What is experience? For every person, there is likely a very unique definition. To a job seeker, it’s a section on a resume. A traveler might define it in photos uploaded to Flickr. Another might speak of a spiritual journey.
At its foundation, experience is that bridge with connects each of us to our world. Through our senses, we are able to navigate a complex and infinite universe, often familiar, but frequently not. It is the latter wanderer whom the UX professional seeks to guide, to provide him or her with a landscape which, although foreign, is at at the same time familiar.
Oscar Wilde once remarked, “experience is simply the name we give our mistakes.” A century ago, in what — in many ways — was a slower time, such words are almost quaint. But, in the present world, a single life may be filled with more distractions than an entire city experienced in a generation in Mr. Wilde’s time. On the Internet, a mistake, in an instant, may come at the expense of an otherwise desirable client — or many.

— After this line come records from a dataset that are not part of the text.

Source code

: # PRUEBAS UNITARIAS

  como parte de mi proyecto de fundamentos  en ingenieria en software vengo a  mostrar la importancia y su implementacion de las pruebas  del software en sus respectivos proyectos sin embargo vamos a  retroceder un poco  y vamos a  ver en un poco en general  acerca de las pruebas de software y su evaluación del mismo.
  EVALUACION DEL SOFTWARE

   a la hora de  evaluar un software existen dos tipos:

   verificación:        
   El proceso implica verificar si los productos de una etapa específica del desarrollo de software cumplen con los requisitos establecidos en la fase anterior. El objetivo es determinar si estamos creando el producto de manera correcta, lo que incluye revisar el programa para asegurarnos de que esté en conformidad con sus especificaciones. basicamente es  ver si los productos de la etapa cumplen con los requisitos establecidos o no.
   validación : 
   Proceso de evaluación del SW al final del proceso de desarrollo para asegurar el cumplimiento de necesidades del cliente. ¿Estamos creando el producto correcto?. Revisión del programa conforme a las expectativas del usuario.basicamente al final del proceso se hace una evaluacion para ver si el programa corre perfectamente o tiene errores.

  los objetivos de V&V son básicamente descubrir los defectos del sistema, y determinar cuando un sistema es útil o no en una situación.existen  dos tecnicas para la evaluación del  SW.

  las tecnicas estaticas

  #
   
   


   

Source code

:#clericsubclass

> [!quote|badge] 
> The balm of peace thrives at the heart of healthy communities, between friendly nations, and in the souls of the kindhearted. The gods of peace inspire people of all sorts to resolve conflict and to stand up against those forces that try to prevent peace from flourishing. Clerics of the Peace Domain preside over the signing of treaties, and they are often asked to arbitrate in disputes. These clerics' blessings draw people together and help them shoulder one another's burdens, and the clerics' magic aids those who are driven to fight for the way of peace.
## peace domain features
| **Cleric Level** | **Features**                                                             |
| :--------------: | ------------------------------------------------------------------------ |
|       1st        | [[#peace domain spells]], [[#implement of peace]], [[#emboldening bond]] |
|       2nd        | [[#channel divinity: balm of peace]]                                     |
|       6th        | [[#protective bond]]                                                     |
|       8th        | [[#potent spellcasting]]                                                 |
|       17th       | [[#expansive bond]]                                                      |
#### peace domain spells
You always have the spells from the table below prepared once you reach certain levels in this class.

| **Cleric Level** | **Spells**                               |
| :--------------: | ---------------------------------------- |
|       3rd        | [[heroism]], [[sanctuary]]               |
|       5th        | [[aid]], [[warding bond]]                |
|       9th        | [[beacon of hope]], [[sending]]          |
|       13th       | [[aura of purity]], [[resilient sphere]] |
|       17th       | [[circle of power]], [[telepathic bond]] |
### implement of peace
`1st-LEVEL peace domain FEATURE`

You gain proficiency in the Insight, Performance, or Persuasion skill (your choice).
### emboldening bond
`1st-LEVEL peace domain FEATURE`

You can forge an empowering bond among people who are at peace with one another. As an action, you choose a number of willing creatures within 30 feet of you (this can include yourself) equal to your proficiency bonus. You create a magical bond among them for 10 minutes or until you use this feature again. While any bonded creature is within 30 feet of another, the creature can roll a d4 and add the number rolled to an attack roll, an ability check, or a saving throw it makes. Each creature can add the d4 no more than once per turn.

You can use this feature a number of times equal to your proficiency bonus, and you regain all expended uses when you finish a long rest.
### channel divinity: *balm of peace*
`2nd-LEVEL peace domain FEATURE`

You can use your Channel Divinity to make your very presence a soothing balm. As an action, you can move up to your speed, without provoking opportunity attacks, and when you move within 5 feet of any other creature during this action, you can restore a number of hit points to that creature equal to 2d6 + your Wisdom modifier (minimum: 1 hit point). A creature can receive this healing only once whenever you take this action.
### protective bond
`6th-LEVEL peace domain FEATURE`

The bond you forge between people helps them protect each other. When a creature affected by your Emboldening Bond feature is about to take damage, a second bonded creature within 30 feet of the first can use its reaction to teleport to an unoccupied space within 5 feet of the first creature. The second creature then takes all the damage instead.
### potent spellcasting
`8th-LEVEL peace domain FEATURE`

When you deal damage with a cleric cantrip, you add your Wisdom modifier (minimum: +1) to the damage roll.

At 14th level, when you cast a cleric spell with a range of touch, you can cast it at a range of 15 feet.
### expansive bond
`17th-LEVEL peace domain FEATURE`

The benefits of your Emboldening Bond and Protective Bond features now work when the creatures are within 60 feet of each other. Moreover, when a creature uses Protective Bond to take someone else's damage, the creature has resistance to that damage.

And, so, such is the art of the UX designer, practicing a craft built upon cognitive psychology, qualitative statistics, personas, wireframes, usability studies, taxonomies and endless possibilities, all with the simple goal of simplifying the complexity of experience.
My task, then, is to ensure that your website’s visitors find and collect what they came for, as efficiently, painlessly and quickly as possible. And, hopefully, that they will recall their experience as good, one that they will share with others.